Having not read the 1000+ page Senate bill to revise and reauthorize No Child Left Behind, I can only tell you what I’ve read about it.
It passed out of the Health, Education, Labor, and Pensions (HELP) committee on Thursday, October 24th with a 15 to 7 bipartisan vote and will now be debated in the full Senate. Senator Tom Harkin (D-IA), chairman of the HELP committee, says he’s hopeful that the bill will be made into law before President Obama’s waivers to certain NCLB requirements are implemented, perhaps before Christmas.
If passed by the Senate and the House, the bill would change a lot about our current Elementary and Secondary Education Act (ESEA). It would eliminate Adequate Yearly Progress requirements and other policies that encourage “teaching to the test,” give parents and teachers greater access to information about student achievement, and improve teacher support and evaluations. For a more complete list, see the Senate press release.
The Senate HELP committee hopes that this bill will “fix the one-size-fits-all approach created by the No Child Left Behind Act”, “help ensure that every student graduates from high school ready for college and a career”, “support great teachers and principals, and ensure that all children receive the best instruction”, and “focus the federal government’s role on the things it does best, while giving states and communities the flexibility they need to address the unique needs of their students and schools.”

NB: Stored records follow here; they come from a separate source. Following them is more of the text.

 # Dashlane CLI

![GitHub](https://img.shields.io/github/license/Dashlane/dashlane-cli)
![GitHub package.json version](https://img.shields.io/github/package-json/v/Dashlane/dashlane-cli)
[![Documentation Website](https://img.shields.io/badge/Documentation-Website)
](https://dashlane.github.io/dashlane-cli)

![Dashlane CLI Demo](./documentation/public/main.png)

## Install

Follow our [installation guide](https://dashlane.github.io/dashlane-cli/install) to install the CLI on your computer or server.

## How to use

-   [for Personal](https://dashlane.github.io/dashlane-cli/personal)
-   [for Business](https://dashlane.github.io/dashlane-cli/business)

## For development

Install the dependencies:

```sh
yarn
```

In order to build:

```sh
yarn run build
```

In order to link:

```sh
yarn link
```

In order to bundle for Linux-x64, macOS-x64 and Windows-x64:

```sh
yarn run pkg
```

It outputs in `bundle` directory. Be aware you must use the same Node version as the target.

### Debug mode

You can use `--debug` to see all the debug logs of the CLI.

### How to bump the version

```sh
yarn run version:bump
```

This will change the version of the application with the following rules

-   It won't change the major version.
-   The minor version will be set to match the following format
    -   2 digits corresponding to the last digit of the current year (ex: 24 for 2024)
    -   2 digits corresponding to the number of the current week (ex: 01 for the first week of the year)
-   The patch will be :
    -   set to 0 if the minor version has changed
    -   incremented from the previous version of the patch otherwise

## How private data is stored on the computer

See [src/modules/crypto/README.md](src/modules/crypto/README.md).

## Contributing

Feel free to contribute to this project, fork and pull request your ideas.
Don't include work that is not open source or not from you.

But Secretary of Education Arne Duncan is worried about accountability. He said:
"I appreciate the efforts of Senators Harkin and Enzi to build into the reauthorization bill more flexibility for states and districts while maintaining accountability at every level. I believe, however, that a comprehensive evaluation system based on multiple measures, including student achievement, is essential for education reform to move forward. This view is shared by both national teacher unions and state leaders all across the country who are committed to doing a better job of preparing our young people for the global economy. We cannot retreat from reform."
Senator Harkin admitted that the bill has flaws, “Like any major piece of legislation, this bill is not perfect, but it is an important step forward for America’s children. I will continue to work with my colleagues on both sides of the aisle and education experts to build on this strong foundation and improve this bill when it is considered by the Full Senate.”
I hope they do get it right and that all those hands don’t “improve” it out of existence. We need a law that works for our kids.